Rainy day hunt yields Tensas NWR monster
Jeffrey Stallings usually does his deer hunting on public areas near his home in Colfax. However, he and a group of kin and friends were selected for a lottery hunt on Tensas National Wildlife Refuge in early December.
“We got up there that Wednesday to do some scouting and find spots for all of us to hunt the coming weekend; this was my first time to ever hunt Tensas,” said Stallings, 30. “After getting set up at the campground, we began scouting. We also had a couple of boats with us as we were next to the Tensas River and after about a 10-mile boat ride, a cousin and I started looking for a good spot to hunt.”
That Friday, Dec. 7, Stallings set up his Summit Viper climbing stand in an area he liked. There were deer trails, and rubs and scrapes next to a creek that fed into the river. Everyone was ready for the Saturday morning hunt — except for Mother Nature: The party woke up to flooding rains.
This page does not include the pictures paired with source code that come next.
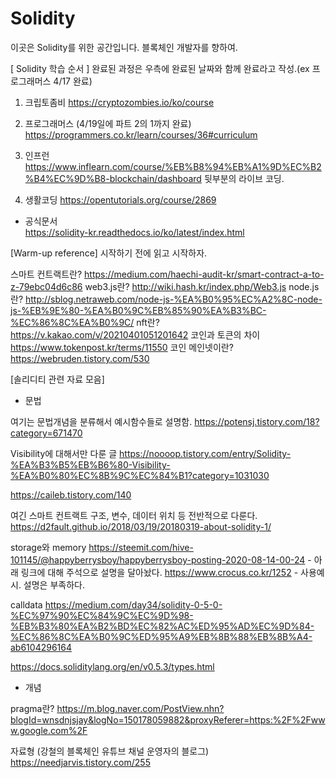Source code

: # Solidity

이곳은 Solidity를 위한 공간입니다.
블록체인 개발자를 향하여.



[ Solidity 학습 순서 ]
완료된 과정은 우측에 완료된 날짜와 함께 완료라고 작성.(ex 프로그래머스 4/17 완료)

1. 크립토좀비
https://cryptozombies.io/ko/course


2. 프로그래머스 (4/19일에 파트 2의 1까지 완료)
https://programmers.co.kr/learn/courses/36#curriculum 

3. 인프런
https://www.inflearn.com/course/%EB%B8%94%EB%A1%9D%EC%B2%B4%EC%9D%B8-blockchain/dashboard
뒷부분의 라이브 코딩.

4. 생활코딩
https://opentutorials.org/course/2869


- 공식문서  
https://solidity-kr.readthedocs.io/ko/latest/index.html



[Warm-up reference]
시작하기 전에 읽고 시작하자.

스마트 컨트랙트란? https://medium.com/haechi-audit-kr/smart-contract-a-to-z-79ebc04d6c86
web3.js란? http://wiki.hash.kr/index.php/Web3.js
node.js란? http://sblog.netraweb.com/node-js-%EA%B0%95%EC%A2%8C-node-js-%EB%9E%80-%EA%B0%9C%EB%85%90%EA%B3%BC-%EC%86%8C%EA%B0%9C/
nft란? https://v.kakao.com/v/20210401051201642
코인과 토큰의 차이 https://www.tokenpost.kr/terms/11550
코인 메인넷이란? https://webruden.tistory.com/530


[솔리디티 관련 자료 모음]

- 문법 

여기는 문법개념을 분류해서 예시함수들로 설명함.
https://potensj.tistory.com/18?category=671470

Visibility에 대해서만 다룬 글
https://noooop.tistory.com/entry/Solidity-%EA%B3%B5%EB%B6%80-Visibility-%EA%B0%80%EC%8B%9C%EC%84%B1?category=1031030

https://caileb.tistory.com/140  


여긴 스마트 컨트랙트 구조, 변수, 데이터 위치 등 전반적으로 다룬다.
https://d2fault.github.io/2018/03/19/20180319-about-solidity-1/


storage와 memory
https://steemit.com/hive-101145/@happyberrysboy/happyberrysboy-posting-2020-08-14-00-24 - 아래 링크에 대해 주석으로 설명을 달아놨다.
https://www.crocus.co.kr/1252 - 사용예시. 설명은 부족하다.

calldata
https://medium.com/day34/solidity-0-5-0-%EC%97%90%EC%84%9C%EC%9D%98-%EB%B3%80%EA%B2%BD%EC%82%AC%ED%95%AD%EC%9D%84-%EC%86%8C%EA%B0%9C%ED%95%A9%EB%8B%88%EB%8B%A4-ab6104296164

https://docs.soliditylang.org/en/v0.5.3/types.html


- 개념

pragma란?
https://m.blog.naver.com/PostView.nhn?blogId=wnsdnjsjay&logNo=150178059882&proxyReferer=https:%2F%2Fwww.google.com%2F


자료형 (강철의 블록체인 유튜브 채널 운영자의 블로그)
https://needjarvis.tistory.com/255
“Nobody even tried to go out early Saturday because of the heavy rain,” he said. “However, as the rain started tapering off late in the morning, my cousin and I got in the boat, I dropped him off to a spot he’d found and I continued on up the river another 2 miles to my spot, where I tied the boat up and got in my climber where I had left it the day before.”
All the rain had created a shallow lake around his stand, and the trails Stallings had found the day before were under 6 inches of water — but he felt like he was in a good spot.
“I’d been in my stand 30 minutes or so when I saw two does coming through the water. I could have shot one but that would probably have ended my hunt having to fool with it, so I passed up the opportunity. Five minutes after watching the does move on off, I saw something coming through the water behind the does,” he said. “It was a racked buck, but I couldn’t tell much about him.
“I just knew he was one I wanted to shoot.”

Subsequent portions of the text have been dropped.